For the best flavor and texture, prosciutto di Parma, like smoked salmon, should be sliced as thinly as possible. If it's thin enough, there's no need to remove the fat. "Fat" may be a dirty word in contemporary America, but it's an important part of the ham. Lean prosciutto exists (and you can always trim the fat away), but its flavor is never complex, and it ends up tasting dry. Connoisseurs of prosciutto in Italy insist that the ham be sliced while they watch; then they eat it within a day or so—at room temperature.

Parmigiano-Reggiano (the name has been an officially registered trademark since 1993)—the real parmesan cheese—is also produced according to strictly regulated methods. Named jointly for Parma and another city in the region, Reggio Emilia, the cheese has the distinctive granular texture common to cheeses of the grana type (named for their fine, small grain)—hard, semi-fat cheeses made in northern Italy from partially skimmed cow's milk. Production of the cheese, by law, may occur only in the provinces of Parma, Reggio Emilia, Modena, and portions of Bologna and Mantua.

Parmigiano (we'll call it that for short, though its producers prefer the full name) is quite possibly the most versatile cheese in the world.
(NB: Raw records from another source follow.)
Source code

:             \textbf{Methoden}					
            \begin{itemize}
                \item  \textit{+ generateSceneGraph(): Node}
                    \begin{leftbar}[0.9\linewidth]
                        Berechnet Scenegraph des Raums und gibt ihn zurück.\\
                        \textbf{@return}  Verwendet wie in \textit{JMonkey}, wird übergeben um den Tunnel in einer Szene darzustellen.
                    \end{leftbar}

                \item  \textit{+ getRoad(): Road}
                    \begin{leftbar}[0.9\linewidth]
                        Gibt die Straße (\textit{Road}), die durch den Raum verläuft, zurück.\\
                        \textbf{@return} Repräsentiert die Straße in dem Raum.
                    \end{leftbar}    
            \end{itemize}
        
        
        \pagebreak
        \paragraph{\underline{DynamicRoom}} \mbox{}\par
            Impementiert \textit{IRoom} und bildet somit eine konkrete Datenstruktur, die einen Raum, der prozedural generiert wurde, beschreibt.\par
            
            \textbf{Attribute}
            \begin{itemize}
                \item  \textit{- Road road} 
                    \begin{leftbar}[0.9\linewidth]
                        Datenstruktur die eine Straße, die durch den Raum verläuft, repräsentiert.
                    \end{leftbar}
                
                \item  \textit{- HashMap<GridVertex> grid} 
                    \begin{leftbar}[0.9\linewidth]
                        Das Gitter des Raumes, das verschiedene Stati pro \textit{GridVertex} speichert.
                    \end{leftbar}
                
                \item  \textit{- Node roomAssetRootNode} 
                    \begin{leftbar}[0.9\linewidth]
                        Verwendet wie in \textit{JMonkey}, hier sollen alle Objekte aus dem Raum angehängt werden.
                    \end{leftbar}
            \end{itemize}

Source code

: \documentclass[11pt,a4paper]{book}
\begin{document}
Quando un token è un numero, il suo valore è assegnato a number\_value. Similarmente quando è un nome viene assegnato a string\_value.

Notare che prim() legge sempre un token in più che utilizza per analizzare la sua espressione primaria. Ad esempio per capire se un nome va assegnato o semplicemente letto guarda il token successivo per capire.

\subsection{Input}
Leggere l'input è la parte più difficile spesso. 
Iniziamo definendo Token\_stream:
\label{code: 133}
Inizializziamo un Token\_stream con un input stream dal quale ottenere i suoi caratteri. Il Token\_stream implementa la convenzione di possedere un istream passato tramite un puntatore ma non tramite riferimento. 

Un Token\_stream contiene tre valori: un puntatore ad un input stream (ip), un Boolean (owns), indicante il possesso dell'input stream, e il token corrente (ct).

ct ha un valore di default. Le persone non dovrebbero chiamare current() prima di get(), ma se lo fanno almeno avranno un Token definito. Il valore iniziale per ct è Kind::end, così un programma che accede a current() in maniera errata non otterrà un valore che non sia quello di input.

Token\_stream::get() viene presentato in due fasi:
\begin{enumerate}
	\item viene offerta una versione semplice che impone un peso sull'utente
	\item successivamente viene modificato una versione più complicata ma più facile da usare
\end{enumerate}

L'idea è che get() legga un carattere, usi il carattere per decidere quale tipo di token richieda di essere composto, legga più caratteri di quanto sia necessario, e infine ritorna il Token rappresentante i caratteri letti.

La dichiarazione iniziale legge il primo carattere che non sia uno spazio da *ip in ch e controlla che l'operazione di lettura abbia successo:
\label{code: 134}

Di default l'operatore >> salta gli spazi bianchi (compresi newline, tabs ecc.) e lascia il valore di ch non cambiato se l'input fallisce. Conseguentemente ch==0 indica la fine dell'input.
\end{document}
In thin slices, it melts gracefully and is never stringy. Freshly grated, it can thicken soups and sauces almost imperceptibly. Shaved into translucent curls, it enhances salads and antipasto platters, and it is positively essential to the preparation of most kinds of risotto and a good many pastas. It is also, of course, grated onto virtually any pasta (except, in Italy, those containing seafood). It is also one of the world's great table cheeses—a cheese to eat in shards and crumblings with a glass of wine—nutty, buttery, and thoroughly delicious. Well-aged parmigiano, four years old or more—the kind that used to be called stravecchio or stravecchione (these terms are seldom used today)—has the color of old ivory and a deep, complex flavor that lingers happily on the palate.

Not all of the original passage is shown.